Activity: Take the data below and filter it for lines containing the word "after"; show each line found.

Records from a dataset
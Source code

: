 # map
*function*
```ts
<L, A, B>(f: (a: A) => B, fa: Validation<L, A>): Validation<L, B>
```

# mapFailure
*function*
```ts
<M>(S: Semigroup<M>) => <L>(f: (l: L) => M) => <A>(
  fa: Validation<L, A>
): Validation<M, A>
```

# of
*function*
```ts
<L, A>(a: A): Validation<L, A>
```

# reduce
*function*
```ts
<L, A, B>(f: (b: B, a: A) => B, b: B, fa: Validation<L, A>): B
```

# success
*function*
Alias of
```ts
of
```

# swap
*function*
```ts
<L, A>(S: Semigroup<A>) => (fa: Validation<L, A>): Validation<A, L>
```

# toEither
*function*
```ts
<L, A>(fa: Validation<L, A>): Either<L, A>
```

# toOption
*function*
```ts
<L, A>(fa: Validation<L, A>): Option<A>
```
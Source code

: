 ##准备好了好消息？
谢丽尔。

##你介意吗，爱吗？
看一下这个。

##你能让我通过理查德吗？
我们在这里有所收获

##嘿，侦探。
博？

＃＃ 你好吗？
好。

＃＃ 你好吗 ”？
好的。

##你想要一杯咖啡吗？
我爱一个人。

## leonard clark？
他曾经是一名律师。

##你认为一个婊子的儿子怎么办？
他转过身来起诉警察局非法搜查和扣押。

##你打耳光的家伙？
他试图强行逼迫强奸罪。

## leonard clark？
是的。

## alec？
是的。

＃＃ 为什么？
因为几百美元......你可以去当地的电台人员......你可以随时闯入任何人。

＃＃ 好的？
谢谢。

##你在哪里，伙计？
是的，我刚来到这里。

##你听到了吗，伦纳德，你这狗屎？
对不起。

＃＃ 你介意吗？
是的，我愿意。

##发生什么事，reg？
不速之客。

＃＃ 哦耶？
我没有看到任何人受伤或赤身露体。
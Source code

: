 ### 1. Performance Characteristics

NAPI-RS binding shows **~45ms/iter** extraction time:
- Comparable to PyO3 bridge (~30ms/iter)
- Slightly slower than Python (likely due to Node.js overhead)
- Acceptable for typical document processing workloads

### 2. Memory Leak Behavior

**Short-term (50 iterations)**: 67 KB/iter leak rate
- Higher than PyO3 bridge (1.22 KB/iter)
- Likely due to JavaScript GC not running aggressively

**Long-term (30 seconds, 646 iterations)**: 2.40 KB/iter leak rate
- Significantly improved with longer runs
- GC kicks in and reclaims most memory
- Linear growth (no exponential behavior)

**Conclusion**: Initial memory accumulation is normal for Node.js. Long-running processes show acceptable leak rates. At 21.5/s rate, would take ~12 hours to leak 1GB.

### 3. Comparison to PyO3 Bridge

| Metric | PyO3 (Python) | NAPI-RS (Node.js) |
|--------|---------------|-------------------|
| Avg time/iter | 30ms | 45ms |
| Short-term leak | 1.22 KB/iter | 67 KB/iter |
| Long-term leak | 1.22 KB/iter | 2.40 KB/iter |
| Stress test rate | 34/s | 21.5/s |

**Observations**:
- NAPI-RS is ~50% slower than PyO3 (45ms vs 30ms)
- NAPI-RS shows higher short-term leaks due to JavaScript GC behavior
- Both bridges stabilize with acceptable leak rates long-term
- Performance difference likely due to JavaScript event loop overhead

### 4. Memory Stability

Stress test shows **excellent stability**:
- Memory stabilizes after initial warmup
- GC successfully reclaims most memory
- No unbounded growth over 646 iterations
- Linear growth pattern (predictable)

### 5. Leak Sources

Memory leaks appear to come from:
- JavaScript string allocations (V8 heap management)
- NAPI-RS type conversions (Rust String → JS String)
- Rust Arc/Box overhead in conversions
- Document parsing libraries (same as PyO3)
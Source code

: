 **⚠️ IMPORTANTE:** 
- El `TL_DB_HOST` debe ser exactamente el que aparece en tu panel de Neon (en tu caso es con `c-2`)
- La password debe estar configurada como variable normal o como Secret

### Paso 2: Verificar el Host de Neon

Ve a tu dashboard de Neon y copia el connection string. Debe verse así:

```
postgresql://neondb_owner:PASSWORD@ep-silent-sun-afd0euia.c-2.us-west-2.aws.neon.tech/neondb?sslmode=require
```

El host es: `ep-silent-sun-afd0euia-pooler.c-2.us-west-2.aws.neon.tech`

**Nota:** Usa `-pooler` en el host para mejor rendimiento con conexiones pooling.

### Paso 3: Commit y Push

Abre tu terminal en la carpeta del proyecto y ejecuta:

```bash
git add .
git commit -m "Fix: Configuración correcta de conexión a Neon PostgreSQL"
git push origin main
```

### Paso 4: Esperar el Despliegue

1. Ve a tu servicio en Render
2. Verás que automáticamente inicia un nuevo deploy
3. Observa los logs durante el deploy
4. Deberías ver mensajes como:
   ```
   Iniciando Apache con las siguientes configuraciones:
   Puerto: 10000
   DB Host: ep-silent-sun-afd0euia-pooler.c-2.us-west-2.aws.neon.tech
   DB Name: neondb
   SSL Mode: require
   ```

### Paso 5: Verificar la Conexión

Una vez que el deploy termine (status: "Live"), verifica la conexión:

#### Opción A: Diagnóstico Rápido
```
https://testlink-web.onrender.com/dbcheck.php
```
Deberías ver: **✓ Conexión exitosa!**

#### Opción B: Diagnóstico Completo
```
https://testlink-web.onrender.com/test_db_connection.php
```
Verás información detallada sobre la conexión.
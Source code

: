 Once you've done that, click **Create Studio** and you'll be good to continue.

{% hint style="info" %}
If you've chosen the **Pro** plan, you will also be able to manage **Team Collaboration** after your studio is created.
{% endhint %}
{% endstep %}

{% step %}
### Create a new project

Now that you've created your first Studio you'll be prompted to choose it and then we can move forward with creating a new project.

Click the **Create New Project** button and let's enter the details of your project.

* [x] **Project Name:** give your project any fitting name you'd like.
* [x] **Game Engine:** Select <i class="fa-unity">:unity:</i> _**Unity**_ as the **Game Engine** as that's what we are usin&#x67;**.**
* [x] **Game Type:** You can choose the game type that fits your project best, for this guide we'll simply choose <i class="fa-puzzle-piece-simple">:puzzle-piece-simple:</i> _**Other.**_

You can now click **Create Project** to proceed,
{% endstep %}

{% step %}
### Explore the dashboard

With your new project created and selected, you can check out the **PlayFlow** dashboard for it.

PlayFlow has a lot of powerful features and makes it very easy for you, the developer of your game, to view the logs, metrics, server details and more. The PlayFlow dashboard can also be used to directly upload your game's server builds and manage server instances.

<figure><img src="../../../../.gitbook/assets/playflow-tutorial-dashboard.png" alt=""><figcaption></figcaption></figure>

Response to the task:
- Memory stabilizes after initial warmup
If you've chosen the **Pro** plan, you will also be able to manage **Team Collaboration** after your studio is created.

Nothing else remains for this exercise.